- Born: March 30, 1937 Toronto, Ontario, Canada
- Died: October 20, 2011 (aged 74) Toronto, Ontario, Canada
- Occupation: Musicologist

Academic background
- Education: The Royal Conservatory of Music
- Alma mater: University of Toronto; Columbia University;

Academic work
- Institutions: University of Toronto Faculty of Music; University of Toronto Faculty of Arts and Science; Columbia University;

= Maria Rika Maniates =

Canadian musicologist

Maria Rika Maniates (March 30, 1937 – October 20, 2011) was a Canadian musicologist who taught at the University of Toronto. She began her career as a lecturer at the University of Toronto Faculty of Music in 1965 and held various positions in the department, such as associate professor and full professor of musicology. Over the course of her career, Maniates was a member of multiple music councils and music societies and was director-at-large of the American Musicological Society. Following her retirement from the University of Toronto in 1995, she was made professor emerita. Maniates examined music in papers delivered to Canada and the United States and contributed to The New Grove Dictionary of Music and Musicians as well as various musicological journals.

==Early life==
Maniates was born on March 30, 1937, in Toronto, Ontario. She was the daughter of Sophia and Euripides Maniates and had four siblings. At age three, Maniates began studying the piano, with Margaret Butler and Marian Grudeff at The Royal Conservatory of Music (RCM). She graduated from the RCM in 1956, and earned a Bachelor of Arts degree from the University of Toronto four years later. In 1962, Maniates earned a Master of Arts degree in renaissance music from Columbia University; she accepted two out of a possible seven grants, a Columbia Fellowship and a Woodrow Wilson Fellowship. Three years later, Maniates graduated from Columbia University with a Doctor of Philosophy degree in renaissance music; she earned a Canada Council fellowship worth $2,000, a President's fellowship and the Rockefeller Grant in musicology.

==Career==
She joined the staff of the University of Toronto Faculty of Music as a music lecturer in 1965, and also joined the University of Toronto Faculty of Arts and Science. The following year, Maniates was appointed assistant professor of the School of Graduate Studies. She was also the Early Music Group's director from 1965 to 1967, and was the graduate department of music's academic secretary between 1968 and 1969 and again from 1972 to 1973. Between 1969 and 1970, Maniates was a member of the board on The Renaissance Society of America and served as president of the Toronto Renaissance and Reformation Colloquium. She was made associate professor at the University of Toronto Faculty of Music in 1970 before she was appointed full professor of musicology four years later. Maniates was made chair of the department of history and literature of music which she held from 1973 to 1978.

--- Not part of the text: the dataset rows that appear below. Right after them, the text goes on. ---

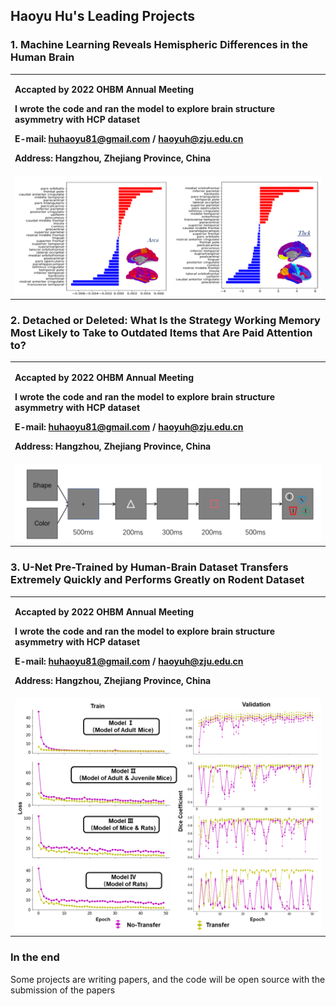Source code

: ## Haoyu Hu's Leading Projects

### 1. Machine Learning Reveals Hemispheric Differences in the Human Brain

<table border="0">
  <tr>
    <td width="100%">
      <p><b>Accapted by 2022 OHBM Annual Meeting</b></p>
      <p><b>I wrote the code and ran the model to explore brain structure asymmetry with HCP dataset</b></p>
      <p><b>E-mail: <a href="mailto: huhaoyu81@gmail.com">huhaoyu81@gmail.com</a> / <a href="mailto: haoyuh@zju.edu.cn">haoyuh@zju.edu.cn</a></b></p>
      <p><b>Address: Hangzhou, Zhejiang Province, China</b></p>
    </td>
  </tr>
<!--   <tr>
    <img src="/Project_Related/BA_proj_2.png" width="100%"> 
  </tr> -->
  <tr>
    <td width="100%">
    <img src="/Project_Related/BA_proj_2.png" width="100%"> 
    </td>
  </tr>
</table>

### 2. Detached or Deleted: What Is the Strategy Working Memory Most Likely to Take to Outdated Items that Are Paid Attention to?
<table border="0">
  <tr>
    <td width="100%">
      <p><b>Accapted by 2022 OHBM Annual Meeting</b></p>
      <p><b>I wrote the code and ran the model to explore brain structure asymmetry with HCP dataset</b></p>
      <p><b>E-mail: <a href="mailto: huhaoyu81@gmail.com">huhaoyu81@gmail.com</a> / <a href="mailto: haoyuh@zju.edu.cn">haoyuh@zju.edu.cn</a></b></p>
      <p><b>Address: Hangzhou, Zhejiang Province, China</b></p>
    </td>
  </tr>
<!--   <tr>
    <img src="/Project_Related/BA_proj_2.png" width="100%"> 
  </tr> -->
  <tr>
    <td width="100%">
    <img src="/Project_Related/WM_proj_1.png" width="100%"> 
    </td>
  </tr>
</table>

### 3. U-Net Pre-Trained by Human-Brain Dataset Transfers Extremely Quickly and Performs Greatly on Rodent Dataset
<table border="0">
  <tr>
    <td width="100%">
      <p><b>Accapted by 2022 OHBM Annual Meeting</b></p>
      <p><b>I wrote the code and ran the model to explore brain structure asymmetry with HCP dataset</b></p>
      <p><b>E-mail: <a href="mailto: huhaoyu81@gmail.com">huhaoyu81@gmail.com</a> / <a href="mailto: haoyuh@zju.edu.cn">haoyuh@zju.edu.cn</a></b></p>
      <p><b>Address: Hangzhou, Zhejiang Province, China</b></p>
    </td>
  </tr>
<!--   <tr>
    <img src="/Project_Related/BA_proj_2.png" width="100%"> 
  </tr> -->
  <tr>
    <td width="100%">
    <img src="/Project_Related/Rodent_Proj_2.png" width="100%"> 
    </td>
  </tr>
</table>

### In the end
Some projects are writing papers, and the code will be open source with the submission of the papers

In mid-1967 and late 1976, she was a visiting professor of music at Columbia University, and in 1975, was the International Musicological Society's delegate on the International Music Council's governing council. In 1979, Maniates was named a fellow of the University of Toronto's Victoria College, for which the contributed to its program in renaissance studies and their Centre for Reformation and Renaissance Studies. She was also a member of the council of the American Musicological Society (AMS) twice between 1972 and 1974 and from 1976 to 1978 before she served as its director-at-large from 1980 to 1981. Maniates was on the executive board of IMS from 1972 to 1982 and was a member of the AMS committee between 1989 and 1993. Between 1990 and 1991, she was the University of Toronto's associate dean of humanities before being appointed assistant dean, a position she held between 1991 and 1992. Maniates served as vice-dean of graduate studies at the university between 1991 and 1993 and again in 1995. She was also acting chair of the music's graduate department in 1992. In 1995, Maniates retired from the university, and was made professor emerita.

In addition to her university work, she examined music within the context of "the history of ideas, philosophy, and aesthetics", focusing on mannerism in music as well as focusing on controversies in major music theorists over the course of the 16th century in papers that she delivered in Canada and the United States in the 1980s. Maniates also worked on ancient Greek concepts of music, the history on how they were received and examining methodologies in musicology. She was given support in her work by the Social Sciences and Humanities Research Council, earning the Connaught Senior Fellowship in the Humanities in 1982 and the ASCAP-Deems Taylor Award for Excellence in 1985. From 1963 to 1964, Maniates was Current Musicology's associate director and held the same position at Renaissance and Reformation between 1970 and 1972. She was part of the editorial board for Canadian University Music Review from 1982 and 1989 and again between 1992 and 1994. She consulted for organizations such as the Canadian Broadcasting Corporation, the Ontario Council for the Arts, and contributed to The New Grove Dictionary of Music and Musicians as well as several musicology journals.

==Personal life==

Maniates died at the Toronto Grace Health Centre, on October 20, 2011, while getting palliative care for cancer. She received a funeral service at St. Thomas's Anglican Church four days later and was buried at Mount Pleasant Cemetery that same day.